**Task requirements**.
Go through the data and copy each line that holds "time".

**Extracted data**.

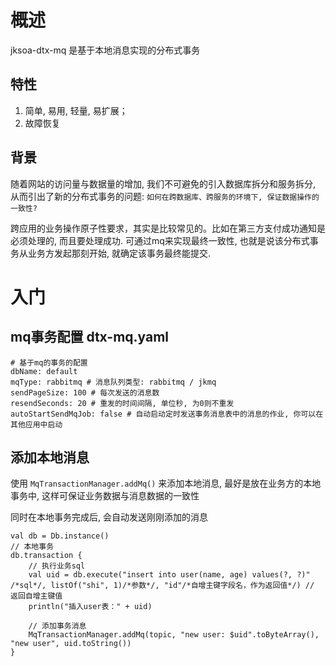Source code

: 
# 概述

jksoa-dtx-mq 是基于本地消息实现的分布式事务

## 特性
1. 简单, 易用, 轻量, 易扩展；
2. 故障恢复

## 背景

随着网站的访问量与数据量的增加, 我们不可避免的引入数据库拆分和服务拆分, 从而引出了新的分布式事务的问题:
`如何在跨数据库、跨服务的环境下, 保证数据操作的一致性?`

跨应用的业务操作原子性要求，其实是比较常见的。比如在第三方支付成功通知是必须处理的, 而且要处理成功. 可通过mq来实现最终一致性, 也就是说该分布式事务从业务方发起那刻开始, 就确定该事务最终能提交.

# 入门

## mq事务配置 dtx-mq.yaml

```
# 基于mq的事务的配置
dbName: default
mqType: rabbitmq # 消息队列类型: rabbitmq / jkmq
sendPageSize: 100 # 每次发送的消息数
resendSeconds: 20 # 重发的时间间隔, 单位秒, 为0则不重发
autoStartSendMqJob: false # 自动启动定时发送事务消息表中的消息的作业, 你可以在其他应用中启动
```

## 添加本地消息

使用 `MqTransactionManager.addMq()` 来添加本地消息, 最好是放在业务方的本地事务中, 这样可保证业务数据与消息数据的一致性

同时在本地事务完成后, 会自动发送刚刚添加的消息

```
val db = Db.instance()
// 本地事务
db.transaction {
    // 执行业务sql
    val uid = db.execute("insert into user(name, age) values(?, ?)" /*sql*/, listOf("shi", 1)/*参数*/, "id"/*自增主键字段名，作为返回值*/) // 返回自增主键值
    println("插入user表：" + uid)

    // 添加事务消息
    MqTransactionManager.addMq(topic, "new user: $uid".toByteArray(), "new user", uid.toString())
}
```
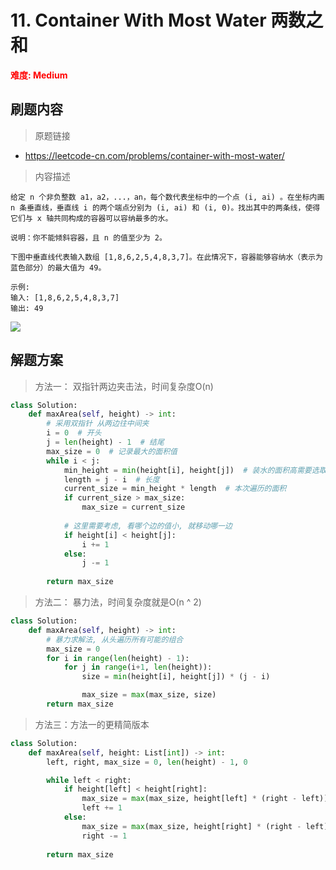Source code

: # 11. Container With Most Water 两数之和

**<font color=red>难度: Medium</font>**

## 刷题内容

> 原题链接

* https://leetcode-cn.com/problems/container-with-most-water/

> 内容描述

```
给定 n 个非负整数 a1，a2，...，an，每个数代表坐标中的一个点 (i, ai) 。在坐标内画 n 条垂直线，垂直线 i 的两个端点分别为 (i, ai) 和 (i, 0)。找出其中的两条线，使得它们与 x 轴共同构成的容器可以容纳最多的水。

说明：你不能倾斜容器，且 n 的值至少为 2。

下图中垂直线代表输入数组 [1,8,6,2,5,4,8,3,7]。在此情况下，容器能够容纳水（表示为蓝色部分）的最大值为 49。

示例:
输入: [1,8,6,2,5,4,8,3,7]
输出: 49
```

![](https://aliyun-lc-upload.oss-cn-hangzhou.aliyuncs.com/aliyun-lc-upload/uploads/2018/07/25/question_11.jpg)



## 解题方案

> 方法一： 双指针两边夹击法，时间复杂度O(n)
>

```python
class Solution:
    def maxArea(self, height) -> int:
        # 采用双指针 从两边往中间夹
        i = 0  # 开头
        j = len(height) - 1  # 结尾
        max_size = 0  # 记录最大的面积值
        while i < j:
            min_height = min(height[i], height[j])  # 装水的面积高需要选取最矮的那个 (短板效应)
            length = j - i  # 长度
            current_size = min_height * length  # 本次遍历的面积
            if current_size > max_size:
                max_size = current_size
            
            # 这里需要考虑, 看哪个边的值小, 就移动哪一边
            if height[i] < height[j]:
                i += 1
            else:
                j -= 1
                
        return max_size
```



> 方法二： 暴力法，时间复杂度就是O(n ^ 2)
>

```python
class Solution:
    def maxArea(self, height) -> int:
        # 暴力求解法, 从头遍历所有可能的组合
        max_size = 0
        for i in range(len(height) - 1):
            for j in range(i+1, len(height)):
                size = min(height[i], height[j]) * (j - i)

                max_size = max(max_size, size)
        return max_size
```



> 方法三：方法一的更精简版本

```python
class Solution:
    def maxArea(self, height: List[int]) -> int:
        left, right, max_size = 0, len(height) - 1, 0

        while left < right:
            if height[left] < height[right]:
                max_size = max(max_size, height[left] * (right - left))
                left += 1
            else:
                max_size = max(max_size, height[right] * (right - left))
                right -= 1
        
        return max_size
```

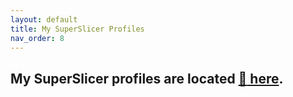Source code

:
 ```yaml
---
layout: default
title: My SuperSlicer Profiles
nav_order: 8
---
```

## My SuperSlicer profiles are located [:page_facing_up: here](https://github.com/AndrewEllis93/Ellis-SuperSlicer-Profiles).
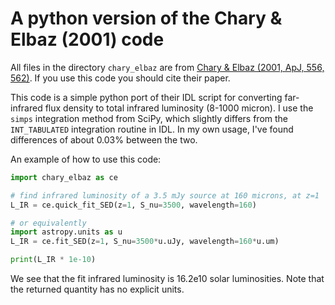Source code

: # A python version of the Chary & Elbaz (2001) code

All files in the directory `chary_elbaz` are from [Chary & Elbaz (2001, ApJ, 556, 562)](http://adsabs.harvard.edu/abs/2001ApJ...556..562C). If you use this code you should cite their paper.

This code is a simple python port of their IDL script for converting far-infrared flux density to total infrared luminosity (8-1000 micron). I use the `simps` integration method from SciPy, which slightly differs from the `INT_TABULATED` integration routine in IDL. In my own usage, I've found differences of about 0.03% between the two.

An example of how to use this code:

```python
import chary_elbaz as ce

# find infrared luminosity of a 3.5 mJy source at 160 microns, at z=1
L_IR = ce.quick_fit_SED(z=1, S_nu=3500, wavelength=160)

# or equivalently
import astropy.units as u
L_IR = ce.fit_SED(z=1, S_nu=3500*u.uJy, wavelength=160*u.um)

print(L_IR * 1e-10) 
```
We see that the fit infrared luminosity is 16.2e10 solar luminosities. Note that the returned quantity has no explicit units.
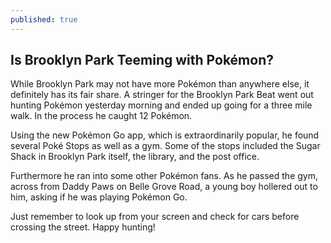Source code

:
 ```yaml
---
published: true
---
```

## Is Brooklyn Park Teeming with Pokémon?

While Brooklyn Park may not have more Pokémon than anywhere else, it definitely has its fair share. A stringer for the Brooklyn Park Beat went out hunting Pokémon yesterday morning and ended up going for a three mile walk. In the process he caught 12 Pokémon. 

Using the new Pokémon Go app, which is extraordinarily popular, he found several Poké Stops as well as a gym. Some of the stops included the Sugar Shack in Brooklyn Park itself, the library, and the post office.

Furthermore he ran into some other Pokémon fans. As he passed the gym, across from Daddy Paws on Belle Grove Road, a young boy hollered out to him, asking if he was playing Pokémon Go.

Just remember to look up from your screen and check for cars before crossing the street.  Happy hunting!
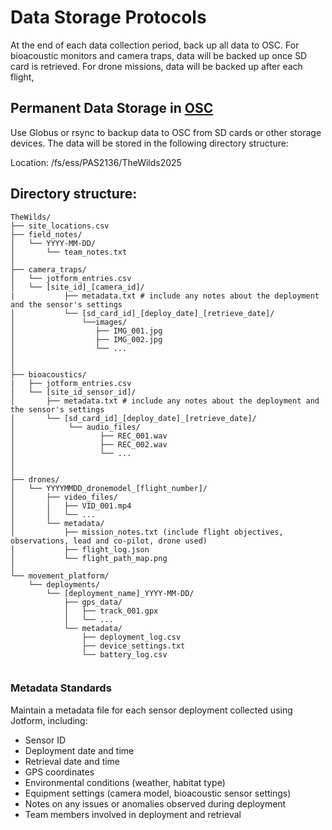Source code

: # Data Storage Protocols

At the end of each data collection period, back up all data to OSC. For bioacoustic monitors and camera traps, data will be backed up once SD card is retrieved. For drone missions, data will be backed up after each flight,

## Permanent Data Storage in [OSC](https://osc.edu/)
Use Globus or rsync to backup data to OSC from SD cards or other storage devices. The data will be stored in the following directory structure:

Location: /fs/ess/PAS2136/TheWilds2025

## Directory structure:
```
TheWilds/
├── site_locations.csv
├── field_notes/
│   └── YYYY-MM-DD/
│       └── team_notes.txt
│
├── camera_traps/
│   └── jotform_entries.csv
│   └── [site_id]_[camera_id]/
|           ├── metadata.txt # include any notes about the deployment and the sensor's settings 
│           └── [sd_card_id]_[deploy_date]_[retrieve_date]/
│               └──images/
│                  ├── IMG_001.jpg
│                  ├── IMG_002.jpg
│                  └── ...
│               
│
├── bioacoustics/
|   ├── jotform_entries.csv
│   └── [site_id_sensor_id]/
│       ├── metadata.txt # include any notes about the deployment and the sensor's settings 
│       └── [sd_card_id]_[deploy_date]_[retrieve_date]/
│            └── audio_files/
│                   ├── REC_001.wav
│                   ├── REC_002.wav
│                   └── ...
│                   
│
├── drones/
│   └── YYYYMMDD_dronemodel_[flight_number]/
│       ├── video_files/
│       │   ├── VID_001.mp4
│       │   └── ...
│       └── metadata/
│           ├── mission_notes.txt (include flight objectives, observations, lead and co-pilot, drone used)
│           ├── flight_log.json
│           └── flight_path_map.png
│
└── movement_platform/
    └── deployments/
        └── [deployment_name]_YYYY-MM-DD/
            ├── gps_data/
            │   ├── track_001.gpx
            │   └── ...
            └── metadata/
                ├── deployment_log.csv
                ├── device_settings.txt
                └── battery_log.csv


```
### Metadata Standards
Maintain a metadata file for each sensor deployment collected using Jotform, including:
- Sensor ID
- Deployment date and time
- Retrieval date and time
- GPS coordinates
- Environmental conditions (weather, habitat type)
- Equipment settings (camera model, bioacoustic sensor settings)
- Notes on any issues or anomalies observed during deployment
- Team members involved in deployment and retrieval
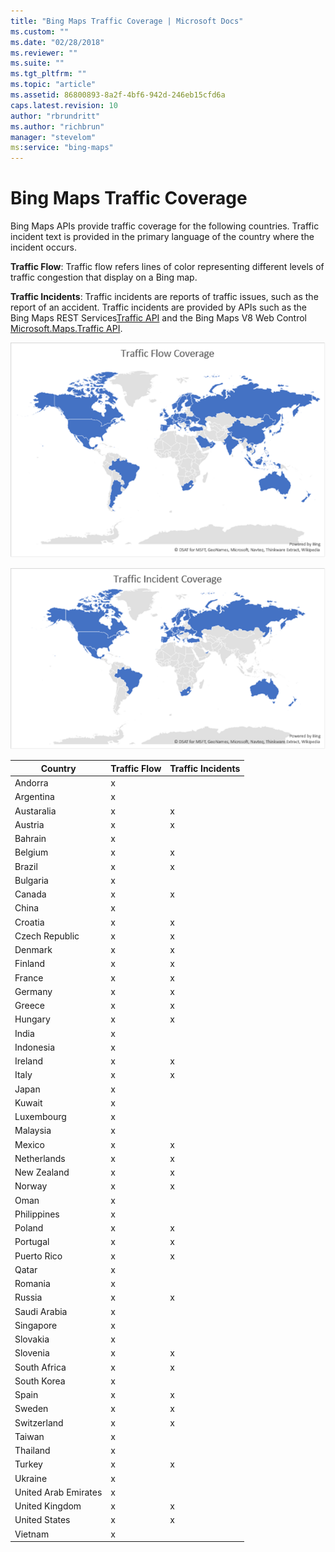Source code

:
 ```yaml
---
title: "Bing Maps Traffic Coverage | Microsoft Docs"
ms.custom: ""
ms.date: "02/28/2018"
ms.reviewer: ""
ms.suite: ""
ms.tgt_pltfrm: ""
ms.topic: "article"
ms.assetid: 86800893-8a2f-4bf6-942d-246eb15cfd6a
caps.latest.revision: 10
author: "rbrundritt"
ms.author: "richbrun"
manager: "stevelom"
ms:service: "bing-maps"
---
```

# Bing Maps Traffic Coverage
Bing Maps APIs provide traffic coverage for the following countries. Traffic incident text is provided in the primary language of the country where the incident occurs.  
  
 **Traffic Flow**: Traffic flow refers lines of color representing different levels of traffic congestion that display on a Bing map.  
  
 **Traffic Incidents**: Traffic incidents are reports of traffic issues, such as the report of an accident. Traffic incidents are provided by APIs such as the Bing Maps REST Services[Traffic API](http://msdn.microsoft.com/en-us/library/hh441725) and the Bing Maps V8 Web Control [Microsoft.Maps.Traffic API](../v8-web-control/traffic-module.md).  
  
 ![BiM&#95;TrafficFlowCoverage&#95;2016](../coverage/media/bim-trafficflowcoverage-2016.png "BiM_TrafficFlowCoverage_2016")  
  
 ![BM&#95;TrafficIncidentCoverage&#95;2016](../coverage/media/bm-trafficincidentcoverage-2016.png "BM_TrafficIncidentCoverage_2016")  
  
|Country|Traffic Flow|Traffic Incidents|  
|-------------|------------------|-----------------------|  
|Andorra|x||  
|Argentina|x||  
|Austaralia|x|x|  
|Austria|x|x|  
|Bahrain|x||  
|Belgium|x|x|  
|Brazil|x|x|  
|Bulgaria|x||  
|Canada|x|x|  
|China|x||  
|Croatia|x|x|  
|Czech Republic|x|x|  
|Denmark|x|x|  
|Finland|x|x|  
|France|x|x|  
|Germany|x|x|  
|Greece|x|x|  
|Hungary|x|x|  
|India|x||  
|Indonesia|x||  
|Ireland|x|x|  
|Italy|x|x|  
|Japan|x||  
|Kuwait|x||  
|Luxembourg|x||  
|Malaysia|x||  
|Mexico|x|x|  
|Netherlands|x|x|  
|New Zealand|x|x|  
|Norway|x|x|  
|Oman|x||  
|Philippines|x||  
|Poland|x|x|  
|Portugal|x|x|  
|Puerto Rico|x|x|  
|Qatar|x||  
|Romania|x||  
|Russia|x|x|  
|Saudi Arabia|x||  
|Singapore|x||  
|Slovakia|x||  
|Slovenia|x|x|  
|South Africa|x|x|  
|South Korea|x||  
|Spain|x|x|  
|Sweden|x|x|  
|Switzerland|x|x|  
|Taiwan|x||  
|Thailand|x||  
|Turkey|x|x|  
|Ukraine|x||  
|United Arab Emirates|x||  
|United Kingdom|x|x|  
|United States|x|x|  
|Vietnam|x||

**Solved problem**.
- Deployment date and time
- Retrieval date and time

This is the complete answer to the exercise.